What makes a good dataset?

2024-09-23

I run a data engineering consultancy. It's my job to make datasets good. This is an overview of what I do for my clients when they get me and my team on retainer.

Observations

The first thing I check on a new project is whether the dataset is composed of business events. In practice, these business events are usually things like sales, purchases, sign-ups, bookings, enrollments, incidents, deliveries, and more. It's a broad but prescriptive word that I think is reasonably clear.

This is what data engineers and scientists mean when they look for "observations." Each row in a good dataset should be an observation of some kind of event.

Each row in a good dataset should also be of a similar granularity, or scope, as the other rows in the dataset. If one row in a sales dataset represents a whole receipt, then the other rows in the dataset should also represent a whole receipt. Good datasets do not mix rows that represent single receipts and rows that represent whole days.

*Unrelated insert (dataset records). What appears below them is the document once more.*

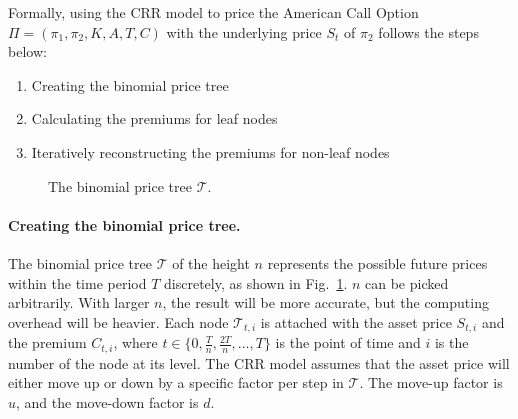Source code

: Formally, using the CRR model to price the American Call Option $\Pi = (\pi_1, \pi_2, K, A, T, C)$ with the underlying price $S_t$ of $\pi_2$ follows the steps below:
\begin{enumerate}
    \item Creating the binomial price tree
    \item Calculating the premiums for leaf nodes
    \item Iteratively reconstructing the premiums for non-leaf nodes 
\end{enumerate}

\begin{figure}
\centering
{}
\caption{The binomial price tree $\mathcal{T}$.}
\label{fig:binomial_tree}
\end{figure}


\paragraph{Creating the binomial price tree.}
The binomial price tree $\mathcal{T}$ of the height $n$ represents the possible future prices within the time period $T$ discretely, as shown in Fig.~\ref{fig:binomial_tree}.
$n$ can be picked arbitrarily. With larger $n$, the result will be more accurate, but the computing overhead will be heavier.
Each node $\mathcal{T}_{t, i}$ is attached with the asset price $S_{t, i}$ and the premium $C_{t, i}$,
where $t \in \{0, \frac{T}{n}, \frac{2T}{n}, \dots, T\}$ is the point of time and $i$ is the number of the node at its level.
The CRR model assumes that the asset price will either move up or down by a specific factor per step in $\mathcal{T}$.
The move-up factor is $u$, and the move-down factor is $d$.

It is also best if the granularity of each row is as small as possible. In a sales dataset, the smallest event is usually a line item, not a receipt. No matter the domain, it is best to check if your dataset is really as granular as it can be. Question your assumptions.

Metrics

Each observation in a dataset usually has some sort of number attached to it. In a sales dataset, per line item, these numbers might be things like quantities and subtotals. These numbers are what we call "metrics," or sometimes "measures."

Metrics should be additive. This just means that it should make sense for you to add metrics between rows. Bad datasets have non-additive metrics, for example, pre-computed averages. You can't do much with non-additive metrics.

Dimensions

Some of you might be wondering whether datasets of non-events like people or places are bad datasets. They're not bad in themselves, but they're most useful as context attached to events. In a good sales dataset, each line item row will usually have context attached to it like who the customer was, who the cashier was, which branch the transaction occurred in, what product was sold, and when the transaction occurred. These supplementary datasets are what we call "dimensions." They are the basis of filters and aggregations, which we will discuss in more detail later.

In some datasets, dimensional data is placed right beside the observation (or "fact", as observations are sometimes called). Even though it duplicates data, this makes the dataset very simple to work with. If space is a concern, dimensional data is sometimes split off from the fact and is referenced with a foreign key. The schema of analytic datasets is supposed to be simple, so good datasets will typically try their hardest to limit the distance each dimension is from the main dataset to at most one join. If dimensions are beside the fact, the schema is called "one-big-table"; if dimensions are one join away, the schema is called a "star schema." Anything beyond this is considered undesirable.

A good dataset's dimensions are internally consistent. Bad datasets have inconsistencies everywhere. Most dimensional data comes in the form of strings (text). Computers do not tolerate typos in strings well. Most analytical systems will (rightfully) consider the product categories "Food and Beverages" and "F&B" to be completely different. This problem is known as "data duplication" and is extremely difficult to solve downstream from the source of the dataset. It is possible, but it is imperfect and prohibitively expensive.

Good dimension data is atomic. This just means that it should not be possible to break dimension data into multiple parts. This is how you can tell whether your dataset's granularity is too large. We know by now that a whole receipt is too large to use for a sales dataset. A dataset that uses whole receipts as its granularity would need lists of products as its product dimension, which is a hint that the dataset is too coarse. Breaking sales data into line items allows us to use atomic products as the product dimension. You can perform transformations like this using your data tool's explode/unnest/flatten function.

Filters and aggregations

If your dataset has a consistent granularity, has additive metrics, and has consistent dimensions, then it is ready to be used in analytics. By far, the most common operations on data are filtering and aggregation. Filters include or exclude rows based on certain conditions. Aggregations take a subset of rows and apply an aggregation function, or a function that takes many inputs and returns one output, to the subset. Most often, these aggregation functions are SUM, AVG, COUNT, MIN, and MAX, though there are others.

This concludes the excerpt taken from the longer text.